# WHAT YOU ARE ASKED TO DO
Give back all of the data exactly. Leave nothing out.

(Collected data)
◇ ◇ ◇ ◇
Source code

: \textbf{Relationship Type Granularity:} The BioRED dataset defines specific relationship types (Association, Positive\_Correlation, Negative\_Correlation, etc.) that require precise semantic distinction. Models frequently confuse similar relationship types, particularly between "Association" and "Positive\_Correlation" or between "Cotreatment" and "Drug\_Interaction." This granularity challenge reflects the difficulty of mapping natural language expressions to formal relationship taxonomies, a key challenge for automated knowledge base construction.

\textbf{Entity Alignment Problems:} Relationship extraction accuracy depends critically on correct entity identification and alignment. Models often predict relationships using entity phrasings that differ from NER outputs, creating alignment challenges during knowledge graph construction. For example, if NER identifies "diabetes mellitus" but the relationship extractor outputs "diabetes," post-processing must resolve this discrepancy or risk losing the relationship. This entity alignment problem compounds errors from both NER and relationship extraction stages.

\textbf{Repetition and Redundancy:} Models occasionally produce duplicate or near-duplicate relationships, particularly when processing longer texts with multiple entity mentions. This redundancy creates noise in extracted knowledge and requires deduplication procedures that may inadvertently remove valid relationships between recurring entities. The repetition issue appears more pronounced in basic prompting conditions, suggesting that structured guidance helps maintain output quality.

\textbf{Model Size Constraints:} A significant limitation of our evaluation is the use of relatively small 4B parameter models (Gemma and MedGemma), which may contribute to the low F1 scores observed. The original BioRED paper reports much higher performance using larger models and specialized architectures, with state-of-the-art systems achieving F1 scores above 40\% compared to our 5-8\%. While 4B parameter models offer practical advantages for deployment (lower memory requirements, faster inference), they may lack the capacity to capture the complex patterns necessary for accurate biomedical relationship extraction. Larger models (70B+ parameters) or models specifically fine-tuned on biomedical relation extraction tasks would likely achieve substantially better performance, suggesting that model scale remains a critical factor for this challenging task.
◇ ◇ ◇ ◇
# SOLUTION TO THE PROBLEM
Source code

: \textbf{Relationship Type Granularity:} The BioRED dataset defines specific relationship types (Association, Positive\_Correlation, Negative\_Correlation, etc.) that require precise semantic distinction. Models frequently confuse similar relationship types, particularly between "Association" and "Positive\_Correlation" or between "Cotreatment" and "Drug\_Interaction." This granularity challenge reflects the difficulty of mapping natural language expressions to formal relationship taxonomies, a key challenge for automated knowledge base construction.

\textbf{Entity Alignment Problems:} Relationship extraction accuracy depends critically on correct entity identification and alignment. Models often predict relationships using entity phrasings that differ from NER outputs, creating alignment challenges during knowledge graph construction. For example, if NER identifies "diabetes mellitus" but the relationship extractor outputs "diabetes," post-processing must resolve this discrepancy or risk losing the relationship. This entity alignment problem compounds errors from both NER and relationship extraction stages.

\textbf{Repetition and Redundancy:} Models occasionally produce duplicate or near-duplicate relationships, particularly when processing longer texts with multiple entity mentions. This redundancy creates noise in extracted knowledge and requires deduplication procedures that may inadvertently remove valid relationships between recurring entities. The repetition issue appears more pronounced in basic prompting conditions, suggesting that structured guidance helps maintain output quality.

\textbf{Model Size Constraints:} A significant limitation of our evaluation is the use of relatively small 4B parameter models (Gemma and MedGemma), which may contribute to the low F1 scores observed. The original BioRED paper reports much higher performance using larger models and specialized architectures, with state-of-the-art systems achieving F1 scores above 40\% compared to our 5-8\%. While 4B parameter models offer practical advantages for deployment (lower memory requirements, faster inference), they may lack the capacity to capture the complex patterns necessary for accurate biomedical relationship extraction. Larger models (70B+ parameters) or models specifically fine-tuned on biomedical relation extraction tasks would likely achieve substantially better performance, suggesting that model scale remains a critical factor for this challenging task.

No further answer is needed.